Comme on le verra plus bas, selon cette instruction de Schauenbourg c'est l'adjudant-major qui est chargé de cette opération (voir l'Instruction pour former rapidement une demi-brigade), selon le Manuel d'infanterie (2e édition, Paris, 1808, p. 506-507), c'est l'adjudant sous-officier :

« 243. Lorsque l'adjudant doit égaliser les pelotons, voici la manière dont il s'y prend : il sait à l'avance le nombre des files que chaque sergent-major peut et doit fournir, et calcule avec un crayon quel est le terme moyen qu'il doit avoir au résultat pour chaque compagnie. ; il fait sortir du rang, au moyen du pas en arrière, l'homme, la file ou les files de gauche des pelotons dans lesquels ce terme moyen se trouve outre-passé ; il ordonne à ces files de se porter vers et derrière le centre du bataillon pour s'y réunir.

« Il se rend lui-même au point où se sont assemblés ces hommes, et c'est de là qu'il distribue, en indiquant à chaque file le peloton qu'elle doit aller compléter.

« Un adjudant habile doit en cinq minutes avoir égalisé facilement les pelotons d'un bataillon de huit cent hommes, puisqu'en deux minutes ce sous-officier marchant seulement au pas accéléré (un pas d'adjudant doit être au moins de cent vingt à la minute), doit avoir parcouru le front qu'on peut évaluer approximativement à deux cent pas ; qu'il faut peu près une minute pour les files surabondantes soient réunies au centre ; et une minute pour qu'elles soient rendues au lieu de leur nouveau placement.

« Tout autre moyen serait plus long et moins sûr, il aurait d'ailleurs l'inconvénient de brouiller le rang de taille, de mélanger d'une manière désagréable les pompons, et de nécessiter même le dérangement et le replacement de tous les caporaux qui sont dans les rangs. »

(4) Selon le règlement de 1791 c'est un sergent-major au choix du colonel (chef de brigade). On ignore pourquoi le général veut confier le drapeau à un sergent.

(5) Le règlement de 1791 forme la garde du drapeau des huit caporaux-fourriers de fusiliers. La raison pour les faire remplacer par les premiers sergents est plus évidente que celle du remplacement du sergent-major porte-drapeau par un sergent : 1) les caporaux-fourriers sont des sous-officiers d'administration choisis pour d'autres capacités que d'avoir le pas très exacte, qualité nécessaire pour la garde du drapeau qui guide le centre du bataillon marchant en bataille ; 2) en route les caporaux-fourriers sont habituellement rassemblés et détachés pour arriver au gîte avant la colonne et y préparer tous les détails nécessaires pour le logement de leurs compagnies, leurs fonctions administratives les font souvent manquer à l'exercice pour des raisons de service, etc.

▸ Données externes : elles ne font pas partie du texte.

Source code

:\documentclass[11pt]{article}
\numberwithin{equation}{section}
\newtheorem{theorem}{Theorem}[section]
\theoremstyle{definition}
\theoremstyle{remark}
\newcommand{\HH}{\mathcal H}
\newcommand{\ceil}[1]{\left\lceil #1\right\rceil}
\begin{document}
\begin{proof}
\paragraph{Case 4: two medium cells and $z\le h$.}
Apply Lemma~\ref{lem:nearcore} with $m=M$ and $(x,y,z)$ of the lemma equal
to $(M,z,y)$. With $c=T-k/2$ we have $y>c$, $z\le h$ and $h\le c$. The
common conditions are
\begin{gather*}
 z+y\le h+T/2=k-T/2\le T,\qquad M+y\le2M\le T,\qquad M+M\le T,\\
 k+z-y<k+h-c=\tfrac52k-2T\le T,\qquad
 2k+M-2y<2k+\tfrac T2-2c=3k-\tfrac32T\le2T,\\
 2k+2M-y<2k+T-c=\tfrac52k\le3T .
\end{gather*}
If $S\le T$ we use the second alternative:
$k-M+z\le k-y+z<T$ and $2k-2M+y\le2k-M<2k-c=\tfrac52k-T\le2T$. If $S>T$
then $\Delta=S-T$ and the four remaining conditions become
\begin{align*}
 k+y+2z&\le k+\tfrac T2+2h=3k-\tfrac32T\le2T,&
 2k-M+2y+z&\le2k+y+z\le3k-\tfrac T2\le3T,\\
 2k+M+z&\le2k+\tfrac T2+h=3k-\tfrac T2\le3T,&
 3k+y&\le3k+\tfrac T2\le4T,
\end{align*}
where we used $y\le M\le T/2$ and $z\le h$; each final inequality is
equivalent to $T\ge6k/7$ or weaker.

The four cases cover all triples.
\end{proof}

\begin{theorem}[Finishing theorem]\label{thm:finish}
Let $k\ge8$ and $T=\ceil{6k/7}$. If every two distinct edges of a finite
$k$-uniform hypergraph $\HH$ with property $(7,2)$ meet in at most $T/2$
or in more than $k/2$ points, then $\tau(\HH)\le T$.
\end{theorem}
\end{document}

C'est en principe pour ces deux raisons qu'il sont souvent remplacés, à la garde du drapeau, par les sergents.

(6) Selon le règlement de 1791 les tambours seront placés à quinze pas derrière le cinquième peloton de leur bataillon. La raison de Schauenbourg pour les placer à une double distance, c'est peut-être le fait que les compagnies de fusiliers sont, au moment de l'édition de son instruction en l'an VI, de 123 hommes chacune selon le règlement du 2 frimaire an 2, tandis qu'en 1791 elles ne sont qu'à 56 hommes sur le pied de paix et de 89 hommes sur le pied de guerre défini le 15 mars 1792. Les Tableaux synoptiques publiées après 1810 pour les bataillons de six compagnies de 140 hommes reprennent la distance réglementaire de quinze pas.

(7) Appelés dans ce rôle sergent d'encadrement et caporal d'encadrement par le règlement.

(8) Le règlement de 1791 place l'adjudant-major à huit pas en arrière du rang des serre-files de son bataillon, vis-à-vis le centre du demi-bataillon de droite, l'adjudant (sous-officier) est vis-à-vis le centre du demi-bataillon de gauche. Par les « créneaux » il faut comprendre les files des chefs de peloton, le général Schauenbourg place alors les adjudants plus vers le centre du bataillon (vers le chef de bataillon), et les éloigne de quatre pas du rang des serre-files (peut-être pour la raison déjà mentionnée des effectifs plus importants des pelotons). Les Tableaux synoptiques reprennent les dispositions réglementaires.